In civil cases, neither the Constitution nor any statute gives civil litigants the right to appointed counsel. Parham v. Johnson , 126 F.3d 454, 456-57 (3d Cir. 1997). District courts, however, have broad discretion to determine whether appointment of counsel is appropriate under 28 U.S.C. § 1915(e). Montgomery v. Pinchack , 294 F.3d 492, 498 (3d Cir. 2002) (citing Tabron v. Grace , 6 F.3d 147, 153 (3d Cir. 1993)). Appointment of counsel may be made at any point in the litigation, including sua sponte by the Court. Montgomery , 294 F.3d at 498 (citing Tabron , 6 F.3d at 156).
In the Third Circuit, the Court considers the framework established in Tabron v. Grace.
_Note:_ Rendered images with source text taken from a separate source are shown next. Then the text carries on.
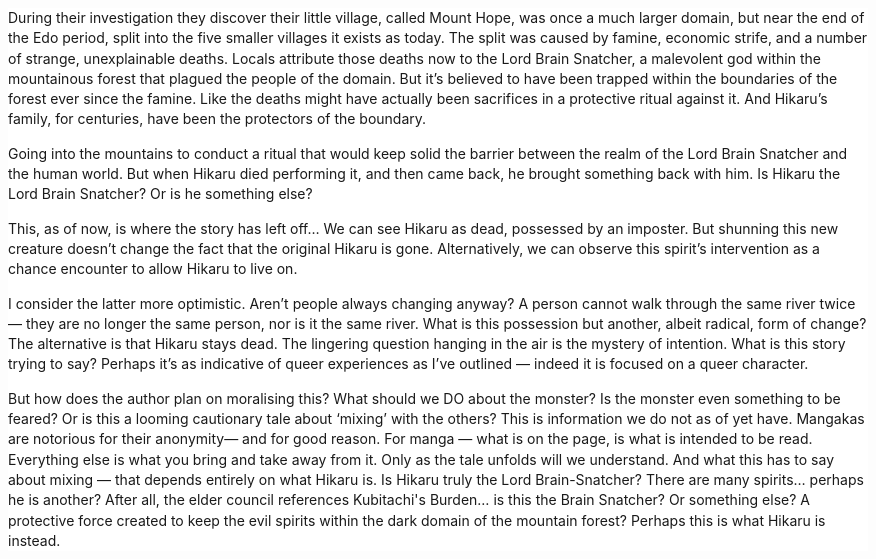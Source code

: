 During their investigation they discover their little village, called Mount Hope, was once a much larger domain, but near the end of the Edo period, split into the five smaller villages it exists as today. The split was caused by famine, economic strife, and a number of strange, unexplainable deaths. Locals attribute those deaths now to the Lord Brain Snatcher, a malevolent god within the mountainous forest that plagued the people of the domain. But it’s believed to have been trapped within the boundaries of the forest ever since the famine. Like the deaths might have actually been sacrifices in a protective ritual against it. And Hikaru’s family, for centuries, have been the protectors of the boundary. 

</james>
</compare>

<compare>
  
<james>

Going into the mountains to conduct a ritual that would keep solid the barrier between the realm of the Lord Brain Snatcher and the human world. But when Hikaru died performing it, and then came back, he brought something back with him. Is Hikaru the Lord Brain Snatcher? Or is he something else? 
  
</james>
</compare>

<compare>
  
<james>

This, as of now, is where the story has left off… We can see Hikaru as dead, possessed by an imposter. But shunning this new creature doesn’t change the fact that the original Hikaru is gone. Alternatively, we can observe this spirit’s intervention as a chance encounter to allow Hikaru to live on. 

</james>
</compare>

<compare>
  
<james>
  
I consider the latter more optimistic. Aren’t people always changing anyway? A person cannot walk through the same river twice — they are no longer the same person, nor is it the same river. What is this possession but another, albeit radical, form of change? The alternative is that Hikaru stays dead. The lingering question hanging in the air is the mystery of intention. What is this story trying to say? Perhaps it’s as indicative of queer experiences as I’ve outlined — indeed it is focused on a queer character.
  
</james>
</compare>

<compare>
  
<james>
  
But how does the author plan on moralising this? What should we DO about the monster? Is the monster even something to be feared? Or is this a looming cautionary tale about ‘mixing’ with the others? This is information we do not as of yet have. Mangakas are notorious for their anonymity— and for good reason. For manga — what is on the page, is what is intended to be read. Everything else is what you bring and take away from it. Only as the tale unfolds will we understand. And what this has to say about mixing — that depends entirely on what Hikaru is. Is Hikaru truly the Lord Brain-Snatcher? There are many spirits… perhaps he is another? After all, the elder council references Kubitachi's Burden… is this the Brain Snatcher? Or something else? A protective force created to keep the evil spirits within the dark domain of the mountain forest? Perhaps this is what Hikaru is instead.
Montgomery , 294 F.3d at 498-99. Under the Tabron framework, the Court must first assess "whether the claimant's case has some arguable merit in fact and law." Montgomery , 294 F.3d at 499 (citing Tabron 6 F.3d at 155.) If the applicant's claim has some merit, the Court considers the following factors:
(1) the plaintiff's ability to present his or her own case;
(2) the complexity of the legal issues;
(3) the degree to which factual investigation will be necessary and the ability of the plaintiff to pursue such investigation;
(4) the amount a case is likely to turn on credibility determinations;
(5) whether the case will require the testimony of expert witnesses;
(6) whether the plaintiff can attain and afford counsel on ...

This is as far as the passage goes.